◆ **WHAT YOU ARE ASKED TO DO**
Go through the listing beneath and show each line containing the string "since".

◆ **EXERCISE DATA**

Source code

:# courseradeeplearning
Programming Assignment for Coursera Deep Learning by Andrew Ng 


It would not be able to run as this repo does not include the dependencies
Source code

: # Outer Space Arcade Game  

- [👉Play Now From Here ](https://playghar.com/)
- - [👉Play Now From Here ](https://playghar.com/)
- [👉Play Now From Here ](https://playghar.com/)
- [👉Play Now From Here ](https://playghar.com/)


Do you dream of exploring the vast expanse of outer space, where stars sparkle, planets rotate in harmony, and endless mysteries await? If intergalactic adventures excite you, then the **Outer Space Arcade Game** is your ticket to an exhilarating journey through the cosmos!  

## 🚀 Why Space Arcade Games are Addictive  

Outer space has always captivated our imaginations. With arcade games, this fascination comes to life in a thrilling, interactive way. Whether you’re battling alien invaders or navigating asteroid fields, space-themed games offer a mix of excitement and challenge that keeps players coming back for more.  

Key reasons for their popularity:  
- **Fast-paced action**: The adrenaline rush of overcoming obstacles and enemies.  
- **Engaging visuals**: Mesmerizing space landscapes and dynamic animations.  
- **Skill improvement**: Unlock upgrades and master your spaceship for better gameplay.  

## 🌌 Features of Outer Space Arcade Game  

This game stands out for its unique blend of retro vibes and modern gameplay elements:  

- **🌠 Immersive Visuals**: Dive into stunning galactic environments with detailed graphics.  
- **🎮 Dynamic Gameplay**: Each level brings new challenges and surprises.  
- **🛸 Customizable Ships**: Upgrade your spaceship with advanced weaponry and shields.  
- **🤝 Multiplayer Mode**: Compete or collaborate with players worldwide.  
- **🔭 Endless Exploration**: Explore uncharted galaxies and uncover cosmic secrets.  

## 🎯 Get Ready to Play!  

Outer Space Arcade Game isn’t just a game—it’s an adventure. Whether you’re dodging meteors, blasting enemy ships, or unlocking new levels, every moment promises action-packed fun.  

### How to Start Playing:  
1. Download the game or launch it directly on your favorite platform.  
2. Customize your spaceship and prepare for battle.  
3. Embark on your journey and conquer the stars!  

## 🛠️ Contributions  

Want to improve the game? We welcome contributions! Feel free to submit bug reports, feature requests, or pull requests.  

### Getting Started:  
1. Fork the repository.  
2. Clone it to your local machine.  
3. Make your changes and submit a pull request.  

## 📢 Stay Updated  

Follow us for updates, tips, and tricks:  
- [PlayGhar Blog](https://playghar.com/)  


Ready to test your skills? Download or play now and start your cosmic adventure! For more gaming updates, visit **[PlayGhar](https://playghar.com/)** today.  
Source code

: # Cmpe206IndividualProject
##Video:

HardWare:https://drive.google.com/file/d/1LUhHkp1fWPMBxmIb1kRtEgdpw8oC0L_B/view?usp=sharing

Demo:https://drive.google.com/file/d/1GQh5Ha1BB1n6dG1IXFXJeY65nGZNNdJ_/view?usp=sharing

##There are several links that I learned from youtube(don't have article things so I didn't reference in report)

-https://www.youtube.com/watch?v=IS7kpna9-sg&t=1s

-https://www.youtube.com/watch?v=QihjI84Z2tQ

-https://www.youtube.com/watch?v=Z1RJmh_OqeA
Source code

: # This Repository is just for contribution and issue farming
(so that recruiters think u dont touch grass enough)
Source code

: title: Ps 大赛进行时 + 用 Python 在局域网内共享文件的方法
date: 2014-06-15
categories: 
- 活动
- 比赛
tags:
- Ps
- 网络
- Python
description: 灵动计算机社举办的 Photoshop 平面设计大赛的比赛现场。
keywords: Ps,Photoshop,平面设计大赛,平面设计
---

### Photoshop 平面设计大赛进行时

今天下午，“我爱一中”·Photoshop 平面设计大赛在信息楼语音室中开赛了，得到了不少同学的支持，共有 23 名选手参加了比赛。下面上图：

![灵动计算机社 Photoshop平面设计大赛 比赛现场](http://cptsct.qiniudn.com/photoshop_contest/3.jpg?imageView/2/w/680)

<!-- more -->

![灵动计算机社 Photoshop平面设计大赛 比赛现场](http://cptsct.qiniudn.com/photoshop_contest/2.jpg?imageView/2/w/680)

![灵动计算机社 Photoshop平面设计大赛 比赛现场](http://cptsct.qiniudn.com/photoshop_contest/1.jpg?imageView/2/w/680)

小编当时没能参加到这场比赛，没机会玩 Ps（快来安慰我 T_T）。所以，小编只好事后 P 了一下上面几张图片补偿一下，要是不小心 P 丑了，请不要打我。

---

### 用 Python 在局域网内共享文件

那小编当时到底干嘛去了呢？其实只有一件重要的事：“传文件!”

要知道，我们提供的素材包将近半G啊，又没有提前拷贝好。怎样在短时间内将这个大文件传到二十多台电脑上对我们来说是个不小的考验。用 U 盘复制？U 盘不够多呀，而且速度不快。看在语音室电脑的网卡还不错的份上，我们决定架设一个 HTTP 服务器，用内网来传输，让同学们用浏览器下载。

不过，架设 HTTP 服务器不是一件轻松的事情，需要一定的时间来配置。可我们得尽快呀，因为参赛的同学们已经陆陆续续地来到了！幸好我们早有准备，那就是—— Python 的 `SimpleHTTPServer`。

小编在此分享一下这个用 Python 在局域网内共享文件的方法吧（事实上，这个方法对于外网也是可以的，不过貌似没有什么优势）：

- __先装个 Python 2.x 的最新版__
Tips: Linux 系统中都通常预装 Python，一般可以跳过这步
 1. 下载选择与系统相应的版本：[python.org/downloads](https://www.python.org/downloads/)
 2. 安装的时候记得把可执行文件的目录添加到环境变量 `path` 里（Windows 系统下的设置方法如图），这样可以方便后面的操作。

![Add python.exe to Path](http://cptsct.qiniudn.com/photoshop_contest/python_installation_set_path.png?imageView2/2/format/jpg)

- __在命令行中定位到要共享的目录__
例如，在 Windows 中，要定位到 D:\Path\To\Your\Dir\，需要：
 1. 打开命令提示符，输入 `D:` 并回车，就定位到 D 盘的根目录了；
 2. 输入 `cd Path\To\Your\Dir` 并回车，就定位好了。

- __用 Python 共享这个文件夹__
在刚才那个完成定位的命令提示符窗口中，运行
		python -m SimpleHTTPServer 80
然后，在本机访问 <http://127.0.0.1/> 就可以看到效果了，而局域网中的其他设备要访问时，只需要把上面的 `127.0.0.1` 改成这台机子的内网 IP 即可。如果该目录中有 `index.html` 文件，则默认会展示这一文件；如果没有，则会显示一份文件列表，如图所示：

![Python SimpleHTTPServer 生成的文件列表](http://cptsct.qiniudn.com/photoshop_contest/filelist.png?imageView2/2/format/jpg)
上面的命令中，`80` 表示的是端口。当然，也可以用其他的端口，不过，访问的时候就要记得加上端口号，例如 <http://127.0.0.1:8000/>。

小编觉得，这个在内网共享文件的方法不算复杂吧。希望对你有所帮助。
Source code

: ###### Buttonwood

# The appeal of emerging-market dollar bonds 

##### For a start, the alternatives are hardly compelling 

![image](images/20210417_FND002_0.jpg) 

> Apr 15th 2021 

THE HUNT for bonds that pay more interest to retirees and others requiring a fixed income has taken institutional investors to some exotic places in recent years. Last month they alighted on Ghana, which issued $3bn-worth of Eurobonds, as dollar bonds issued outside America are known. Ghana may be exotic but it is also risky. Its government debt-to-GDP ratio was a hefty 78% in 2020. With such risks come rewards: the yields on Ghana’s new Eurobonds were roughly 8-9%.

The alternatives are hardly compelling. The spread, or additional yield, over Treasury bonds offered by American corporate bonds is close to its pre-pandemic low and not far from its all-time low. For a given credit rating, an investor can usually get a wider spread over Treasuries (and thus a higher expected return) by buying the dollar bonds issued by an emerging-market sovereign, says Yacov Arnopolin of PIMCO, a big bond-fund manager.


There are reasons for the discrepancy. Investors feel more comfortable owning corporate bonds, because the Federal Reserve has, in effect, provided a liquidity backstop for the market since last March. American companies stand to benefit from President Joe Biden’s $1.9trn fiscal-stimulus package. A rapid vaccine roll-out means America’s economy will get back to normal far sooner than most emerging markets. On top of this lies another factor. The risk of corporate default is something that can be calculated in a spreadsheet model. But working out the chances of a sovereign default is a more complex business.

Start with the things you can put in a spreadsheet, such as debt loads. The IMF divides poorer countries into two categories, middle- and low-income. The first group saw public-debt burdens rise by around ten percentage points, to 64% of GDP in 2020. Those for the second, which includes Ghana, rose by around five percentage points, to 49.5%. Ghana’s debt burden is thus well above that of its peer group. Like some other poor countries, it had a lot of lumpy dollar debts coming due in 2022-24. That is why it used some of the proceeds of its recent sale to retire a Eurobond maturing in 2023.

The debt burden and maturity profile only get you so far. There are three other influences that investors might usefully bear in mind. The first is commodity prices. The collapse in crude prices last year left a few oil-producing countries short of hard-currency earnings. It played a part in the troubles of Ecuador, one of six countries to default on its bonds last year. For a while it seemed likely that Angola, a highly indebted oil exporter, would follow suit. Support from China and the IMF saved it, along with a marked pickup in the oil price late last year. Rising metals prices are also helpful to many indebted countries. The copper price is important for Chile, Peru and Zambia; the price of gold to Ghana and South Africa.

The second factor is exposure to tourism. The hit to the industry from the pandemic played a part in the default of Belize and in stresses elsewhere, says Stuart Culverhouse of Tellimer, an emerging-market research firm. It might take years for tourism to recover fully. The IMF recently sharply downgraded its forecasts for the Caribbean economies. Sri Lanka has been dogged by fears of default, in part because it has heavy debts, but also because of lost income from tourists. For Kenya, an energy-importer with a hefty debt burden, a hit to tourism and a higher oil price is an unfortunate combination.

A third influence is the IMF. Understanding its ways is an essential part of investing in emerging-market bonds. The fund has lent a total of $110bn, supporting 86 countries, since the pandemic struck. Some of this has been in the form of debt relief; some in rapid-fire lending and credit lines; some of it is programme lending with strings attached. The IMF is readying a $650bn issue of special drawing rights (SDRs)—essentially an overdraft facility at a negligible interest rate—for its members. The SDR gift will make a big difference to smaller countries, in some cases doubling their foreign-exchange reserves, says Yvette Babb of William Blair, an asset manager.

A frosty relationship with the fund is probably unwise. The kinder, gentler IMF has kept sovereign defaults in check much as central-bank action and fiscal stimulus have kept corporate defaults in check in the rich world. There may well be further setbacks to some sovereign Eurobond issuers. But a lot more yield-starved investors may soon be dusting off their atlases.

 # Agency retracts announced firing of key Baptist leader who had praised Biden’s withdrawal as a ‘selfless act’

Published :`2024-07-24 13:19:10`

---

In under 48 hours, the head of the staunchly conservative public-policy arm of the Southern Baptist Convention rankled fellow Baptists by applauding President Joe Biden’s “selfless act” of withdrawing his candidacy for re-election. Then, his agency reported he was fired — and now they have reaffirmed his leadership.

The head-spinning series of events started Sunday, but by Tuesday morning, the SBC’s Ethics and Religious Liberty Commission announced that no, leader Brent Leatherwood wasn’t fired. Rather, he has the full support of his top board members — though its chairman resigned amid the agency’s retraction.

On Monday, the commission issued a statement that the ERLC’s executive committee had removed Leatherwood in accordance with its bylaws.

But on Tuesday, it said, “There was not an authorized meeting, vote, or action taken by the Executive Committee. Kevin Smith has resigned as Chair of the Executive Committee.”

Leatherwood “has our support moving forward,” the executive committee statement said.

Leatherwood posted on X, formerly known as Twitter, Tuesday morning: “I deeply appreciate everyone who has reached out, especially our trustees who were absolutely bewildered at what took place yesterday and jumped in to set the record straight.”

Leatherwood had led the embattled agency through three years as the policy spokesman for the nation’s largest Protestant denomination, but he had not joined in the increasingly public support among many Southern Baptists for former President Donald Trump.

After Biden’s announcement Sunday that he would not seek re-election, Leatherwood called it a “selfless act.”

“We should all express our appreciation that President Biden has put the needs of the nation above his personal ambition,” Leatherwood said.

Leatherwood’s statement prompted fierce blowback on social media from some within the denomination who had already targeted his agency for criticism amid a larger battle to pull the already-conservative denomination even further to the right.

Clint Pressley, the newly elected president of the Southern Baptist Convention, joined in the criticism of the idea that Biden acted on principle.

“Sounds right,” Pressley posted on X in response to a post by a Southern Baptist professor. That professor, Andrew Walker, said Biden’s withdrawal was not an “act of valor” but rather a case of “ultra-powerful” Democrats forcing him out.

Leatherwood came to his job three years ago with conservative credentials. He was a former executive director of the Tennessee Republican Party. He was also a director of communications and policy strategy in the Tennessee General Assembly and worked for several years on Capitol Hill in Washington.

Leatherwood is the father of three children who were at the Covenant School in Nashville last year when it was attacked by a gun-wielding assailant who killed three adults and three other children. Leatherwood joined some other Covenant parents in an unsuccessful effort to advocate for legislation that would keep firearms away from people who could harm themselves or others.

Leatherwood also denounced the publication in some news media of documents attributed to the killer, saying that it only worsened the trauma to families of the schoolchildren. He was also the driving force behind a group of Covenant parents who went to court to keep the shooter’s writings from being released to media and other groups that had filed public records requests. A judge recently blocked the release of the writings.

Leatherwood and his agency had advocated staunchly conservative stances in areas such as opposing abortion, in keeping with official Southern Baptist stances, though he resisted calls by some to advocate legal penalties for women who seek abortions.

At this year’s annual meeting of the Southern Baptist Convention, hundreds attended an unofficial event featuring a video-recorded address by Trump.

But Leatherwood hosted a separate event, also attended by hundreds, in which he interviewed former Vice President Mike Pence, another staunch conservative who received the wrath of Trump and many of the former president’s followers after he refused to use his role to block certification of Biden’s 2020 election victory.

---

◆ **OUTPUT BELOW**
There are reasons for the discrepancy. Investors feel more comfortable owning corporate bonds, because the Federal Reserve has, in effect, provided a liquidity backstop for the market since last March. American companies stand to benefit from President Joe Biden’s $1.9trn fiscal-stimulus package. A rapid vaccine roll-out means America’s economy will get back to normal far sooner than most emerging markets. On top of this lies another factor. The risk of corporate default is something that can be calculated in a spreadsheet model. But working out the chances of a sovereign default is a more complex business.
A third influence is the IMF. Understanding its ways is an essential part of investing in emerging-market bonds. The fund has lent a total of $110bn, supporting 86 countries, since the pandemic struck. Some of this has been in the form of debt relief; some in rapid-fire lending and credit lines; some of it is programme lending with strings attached. The IMF is readying a $650bn issue of special drawing rights (SDRs)—essentially an overdraft facility at a negligible interest rate—for its members. The SDR gift will make a big difference to smaller countries, in some cases doubling their foreign-exchange reserves, says Yvette Babb of William Blair, an asset manager.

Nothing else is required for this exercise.